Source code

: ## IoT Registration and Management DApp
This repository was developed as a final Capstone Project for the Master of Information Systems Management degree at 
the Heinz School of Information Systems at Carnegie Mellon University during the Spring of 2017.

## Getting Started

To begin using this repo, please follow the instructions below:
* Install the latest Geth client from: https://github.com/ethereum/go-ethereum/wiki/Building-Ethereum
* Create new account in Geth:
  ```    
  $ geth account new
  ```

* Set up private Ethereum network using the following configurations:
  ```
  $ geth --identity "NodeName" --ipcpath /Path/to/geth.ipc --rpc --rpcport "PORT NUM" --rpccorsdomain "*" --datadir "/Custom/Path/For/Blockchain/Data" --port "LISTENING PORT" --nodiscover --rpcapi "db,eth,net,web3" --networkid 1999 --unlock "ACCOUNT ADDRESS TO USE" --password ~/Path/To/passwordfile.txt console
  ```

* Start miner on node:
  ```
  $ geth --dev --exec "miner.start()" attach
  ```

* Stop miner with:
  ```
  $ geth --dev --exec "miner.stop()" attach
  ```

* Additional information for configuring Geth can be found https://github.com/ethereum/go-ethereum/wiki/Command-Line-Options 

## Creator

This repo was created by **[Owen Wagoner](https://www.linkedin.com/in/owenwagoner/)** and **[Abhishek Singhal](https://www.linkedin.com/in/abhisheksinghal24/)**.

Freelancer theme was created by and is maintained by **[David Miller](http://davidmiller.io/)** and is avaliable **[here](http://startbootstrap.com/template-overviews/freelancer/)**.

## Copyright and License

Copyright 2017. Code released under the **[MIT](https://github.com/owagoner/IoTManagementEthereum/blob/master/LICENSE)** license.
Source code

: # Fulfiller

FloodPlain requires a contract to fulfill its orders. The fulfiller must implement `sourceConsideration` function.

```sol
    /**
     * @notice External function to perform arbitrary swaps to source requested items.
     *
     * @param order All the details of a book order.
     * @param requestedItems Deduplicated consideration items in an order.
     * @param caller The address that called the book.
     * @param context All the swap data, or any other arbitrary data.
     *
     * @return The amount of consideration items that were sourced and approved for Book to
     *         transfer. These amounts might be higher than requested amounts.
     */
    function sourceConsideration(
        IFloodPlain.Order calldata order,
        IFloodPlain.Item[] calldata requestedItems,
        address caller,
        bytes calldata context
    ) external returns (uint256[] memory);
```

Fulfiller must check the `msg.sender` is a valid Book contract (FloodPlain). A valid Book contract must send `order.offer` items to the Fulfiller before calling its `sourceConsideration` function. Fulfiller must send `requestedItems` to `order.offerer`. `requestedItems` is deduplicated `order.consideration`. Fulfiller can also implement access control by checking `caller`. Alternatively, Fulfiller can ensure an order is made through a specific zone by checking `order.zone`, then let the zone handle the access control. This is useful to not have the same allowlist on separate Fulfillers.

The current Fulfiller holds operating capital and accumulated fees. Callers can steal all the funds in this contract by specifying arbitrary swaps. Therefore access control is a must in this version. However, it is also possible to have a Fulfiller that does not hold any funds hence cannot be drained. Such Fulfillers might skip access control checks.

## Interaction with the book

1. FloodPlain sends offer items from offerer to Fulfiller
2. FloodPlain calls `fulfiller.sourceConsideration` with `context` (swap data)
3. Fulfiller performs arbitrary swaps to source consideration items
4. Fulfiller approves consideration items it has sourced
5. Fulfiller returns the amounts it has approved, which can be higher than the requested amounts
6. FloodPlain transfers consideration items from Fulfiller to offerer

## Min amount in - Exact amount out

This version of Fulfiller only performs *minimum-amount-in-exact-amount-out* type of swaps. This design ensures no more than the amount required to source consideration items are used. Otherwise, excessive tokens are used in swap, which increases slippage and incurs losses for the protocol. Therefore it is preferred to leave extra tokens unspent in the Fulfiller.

━━━━━━━━

## [TASK TO CARRY OUT]
Scan the records for the string "amounts" and report each line where it occurs.

## [SOLUTION]
     *         transfer. These amounts might be higher than requested amounts.
5. Fulfiller returns the amounts it has approved, which can be higher than the requested amounts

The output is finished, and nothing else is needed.